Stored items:
□ □ □
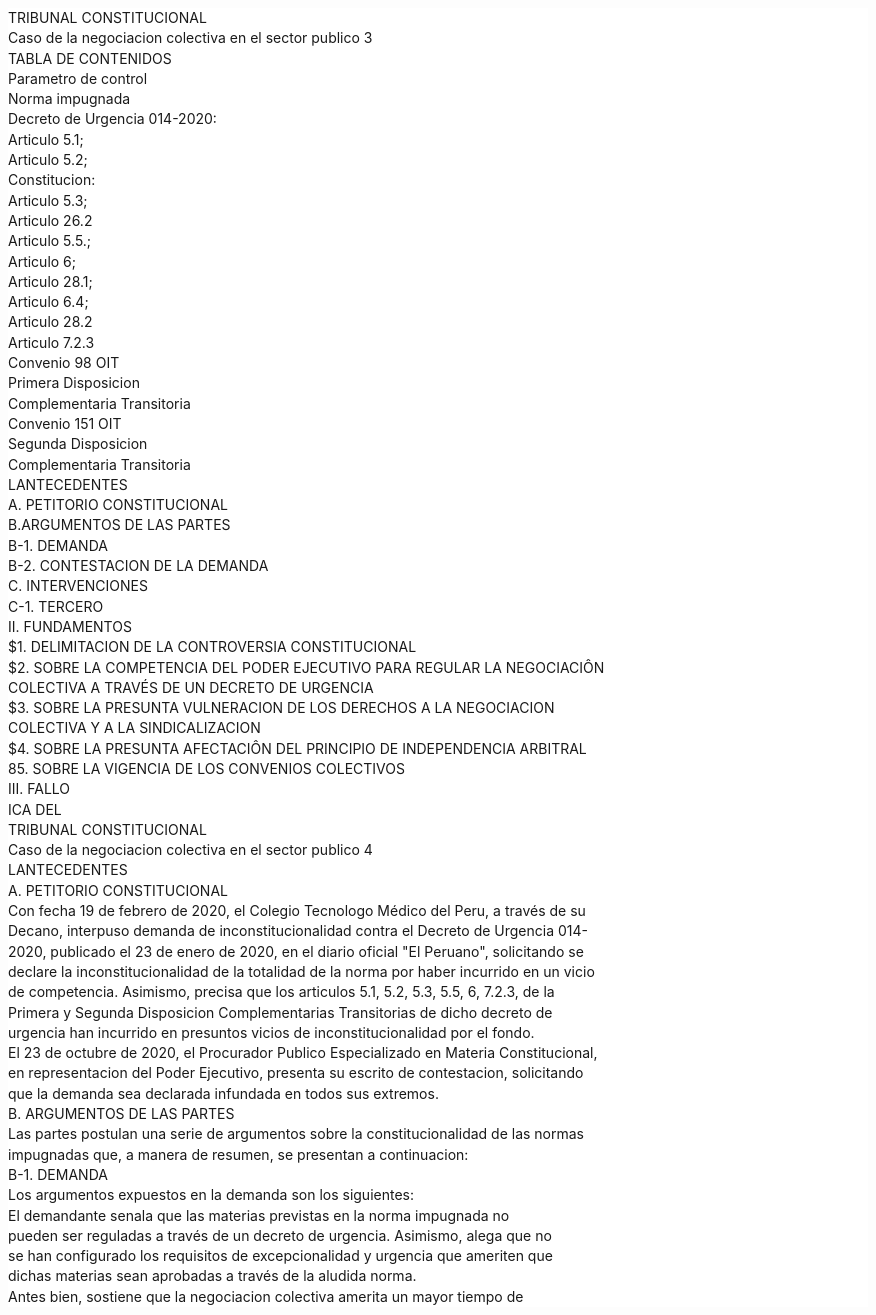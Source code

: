 TRIBUNAL CONSTITUCIONAL  
Caso de la negociacion colectiva en el sector publico 3  
TABLA DE CONTENIDOS  
Parametro de control  
Norma impugnada  
Decreto de Urgencia 014-2020:  
Articulo 5.1;  
Articulo 5.2;  
Constitucion:  
Articulo 5.3;  
Articulo 26.2  
Articulo 5.5.;  
Articulo 6;  
Articulo 28.1;  
Articulo 6.4;  
Articulo 28.2  
Articulo 7.2.3  
Convenio 98 OIT  
Primera Disposicion  
Complementaria Transitoria  
Convenio 151 OIT  
Segunda Disposicion  
Complementaria Transitoria  
LANTECEDENTES  
A. PETITORIO CONSTITUCIONAL  
B.ARGUMENTOS DE LAS PARTES  
B-1. DEMANDA  
B-2. CONTESTACION DE LA DEMANDA  
C. INTERVENCIONES  
C-1. TERCERO  
II. FUNDAMENTOS  
$1. DELIMITACION DE LA CONTROVERSIA CONSTITUCIONAL  
$2. SOBRE LA COMPETENCIA DEL PODER EJECUTIVO PARA REGULAR LA NEGOCIACIÔN  
COLECTIVA A TRAVÉS DE UN DECRETO DE URGENCIA  
$3. SOBRE LA PRESUNTA VULNERACION DE LOS DERECHOS A LA NEGOCIACION  
COLECTIVA Y A LA SINDICALIZACION  
$4. SOBRE LA PRESUNTA AFECTACIÔN DEL PRINCIPIO DE INDEPENDENCIA ARBITRAL  
85. SOBRE LA VIGENCIA DE LOS CONVENIOS COLECTIVOS  
III. FALLO  
ICA DEL  
TRIBUNAL CONSTITUCIONAL  
Caso de la negociacion colectiva en el sector publico 4  
LANTECEDENTES  
A. PETITORIO CONSTITUCIONAL  
Con fecha 19 de febrero de 2020, el Colegio Tecnologo Médico del Peru, a través de su  
Decano, interpuso demanda de inconstitucionalidad contra el Decreto de Urgencia 014-  
2020, publicado el 23 de enero de 2020, en el diario oficial "El Peruano", solicitando se  
declare la inconstitucionalidad de la totalidad de la norma por haber incurrido en un vicio  
de competencia. Asimismo, precisa que los articulos 5.1, 5.2, 5.3, 5.5, 6, 7.2.3, de la  
Primera y Segunda Disposicion Complementarias Transitorias de dicho decreto de  
urgencia han incurrido en presuntos vicios de inconstitucionalidad por el fondo.  
El 23 de octubre de 2020, el Procurador Publico Especializado en Materia Constitucional,  
en representacion del Poder Ejecutivo, presenta su escrito de contestacion, solicitando  
que la demanda sea declarada infundada en todos sus extremos.  
B. ARGUMENTOS DE LAS PARTES  
Las partes postulan una serie de argumentos sobre la constitucionalidad de las normas  
impugnadas que, a manera de resumen, se presentan a continuacion:  
B-1. DEMANDA  
Los argumentos expuestos en la demanda son los siguientes:  
El demandante senala que las materias previstas en la norma impugnada no  
pueden ser reguladas a través de un decreto de urgencia. Asimismo, alega que no  
se han configurado los requisitos de excepcionalidad y urgencia que ameriten que  
dichas materias sean aprobadas a través de la aludida norma.  
Antes bien, sostiene que la negociacion colectiva amerita un mayor tiempo de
□ □ □
Task item:
Please reproduce the data above word for word, skipping all images.

Problem solution:
Source code

: TRIBUNAL CONSTITUCIONAL  
Caso de la negociacion colectiva en el sector publico 3  
TABLA DE CONTENIDOS  
Parametro de control  
Norma impugnada  
Decreto de Urgencia 014-2020:  
Articulo 5.1;  
Articulo 5.2;  
Constitucion:  
Articulo 5.3;  
Articulo 26.2  
Articulo 5.5.;  
Articulo 6;  
Articulo 28.1;  
Articulo 6.4;  
Articulo 28.2  
Articulo 7.2.3  
Convenio 98 OIT  
Primera Disposicion  
Complementaria Transitoria  
Convenio 151 OIT  
Segunda Disposicion  
Complementaria Transitoria  
LANTECEDENTES  
A. PETITORIO CONSTITUCIONAL  
B.ARGUMENTOS DE LAS PARTES  
B-1. DEMANDA  
B-2. CONTESTACION DE LA DEMANDA  
C. INTERVENCIONES  
C-1. TERCERO  
II. FUNDAMENTOS  
$1. DELIMITACION DE LA CONTROVERSIA CONSTITUCIONAL  
$2. SOBRE LA COMPETENCIA DEL PODER EJECUTIVO PARA REGULAR LA NEGOCIACIÔN  
COLECTIVA A TRAVÉS DE UN DECRETO DE URGENCIA  
$3. SOBRE LA PRESUNTA VULNERACION DE LOS DERECHOS A LA NEGOCIACION  
COLECTIVA Y A LA SINDICALIZACION  
$4. SOBRE LA PRESUNTA AFECTACIÔN DEL PRINCIPIO DE INDEPENDENCIA ARBITRAL  
85. SOBRE LA VIGENCIA DE LOS CONVENIOS COLECTIVOS  
III. FALLO  
ICA DEL  
TRIBUNAL CONSTITUCIONAL  
Caso de la negociacion colectiva en el sector publico 4  
LANTECEDENTES  
A. PETITORIO CONSTITUCIONAL  
Con fecha 19 de febrero de 2020, el Colegio Tecnologo Médico del Peru, a través de su  
Decano, interpuso demanda de inconstitucionalidad contra el Decreto de Urgencia 014-  
2020, publicado el 23 de enero de 2020, en el diario oficial "El Peruano", solicitando se  
declare la inconstitucionalidad de la totalidad de la norma por haber incurrido en un vicio  
de competencia. Asimismo, precisa que los articulos 5.1, 5.2, 5.3, 5.5, 6, 7.2.3, de la  
Primera y Segunda Disposicion Complementarias Transitorias de dicho decreto de  
urgencia han incurrido en presuntos vicios de inconstitucionalidad por el fondo.  
El 23 de octubre de 2020, el Procurador Publico Especializado en Materia Constitucional,  
en representacion del Poder Ejecutivo, presenta su escrito de contestacion, solicitando  
que la demanda sea declarada infundada en todos sus extremos.  
B. ARGUMENTOS DE LAS PARTES  
Las partes postulan una serie de argumentos sobre la constitucionalidad de las normas  
impugnadas que, a manera de resumen, se presentan a continuacion:  
B-1. DEMANDA  
Los argumentos expuestos en la demanda son los siguientes:  
El demandante senala que las materias previstas en la norma impugnada no  
pueden ser reguladas a través de un decreto de urgencia. Asimismo, alega que no  
se han configurado los requisitos de excepcionalidad y urgencia que ameriten que  
dichas materias sean aprobadas a través de la aludida norma.  
Antes bien, sostiene que la negociacion colectiva amerita un mayor tiempo de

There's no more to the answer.